Compartmentalization of immune response and microbial translocation in decompensated cirrhosis
(2019)
Background: Acquired dysfunctional immunity in cirrhosis predisposes patients to frequent bacterial infections, especially spontaneous bacterial peritonitis (SBP), leading to systemic inflammation that is associated with poor outcome. But systemic inflammation can also be found in the absence of a confirmed infection. Detection of bacterial DNA has been investigated as a marker of SBP and as a predictor of prognosis. Data is, however, contradictory. Here we investigated whether levels of IL-6 and IL-8 putatively produced by myeloid cells in ascites are associated with systemic inflammation and whether inflammation depends on the presence of specific bacterial DNA.
Methods and Materials: We enrolled 33 patients with decompensated liver cirrhosis from whom we collected paired samples of blood and ascites. IL-6 and IL-8 were measured in serum samples of all patients using ELISA. In a subset of 10 representative patients, bacterial DNA was extracted from ascites and whole blood, followed by 16S rRNA gene amplicon sequencing.
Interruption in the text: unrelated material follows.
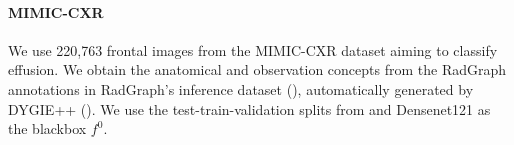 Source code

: \paragraph{MIMIC-CXR} We use  220,763 frontal images from the MIMIC-CXR dataset \cite{12_johnsonmimic} aiming to classify effusion. We obtain the anatomical and observation concepts from the RadGraph annotations in RadGraph’s inference dataset (\cite{10_jain2021radgraph}), automatically generated by DYGIE++ (\cite{23_wadden-etal-2019-entity}). We use the test-train-validation splits from \cite{yu2022anatomy} and Densenet121 \cite{huang2017densely} as the blackbox $f^0$.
Results: There were significantly higher levels of IL-6 in ascites fluid compared to blood samples in all patients. Interestingly, IL-6 levels in blood correlated tightly with disease severity and surrogates of systemic inflammation, while IL-6 levels in ascites did not. Moreover, patients with higher blood CRP levels showed greater SBP prevalence compared to patients with lower levels, despite similar positive culture results. Bacterial richness was also significantly higher in ascites compared to the corresponding patient blood. We identified differences in microbial composition and diversity between ascites and blood, but no tight relationship with surrogates of systemic inflammation could be observed.
Discussion: In decompensated cirrhosis, markers of systemic inflammation and microbiota composition seem to be dysregulated in ascites and blood. While a relationship between systemic inflammation and microbiota composition seems to exist in blood, this is not the case for ascites in our hands. These data may suggest compartmentalization of the immune response and interaction of the latter with the microbiota especially in the blood compartment.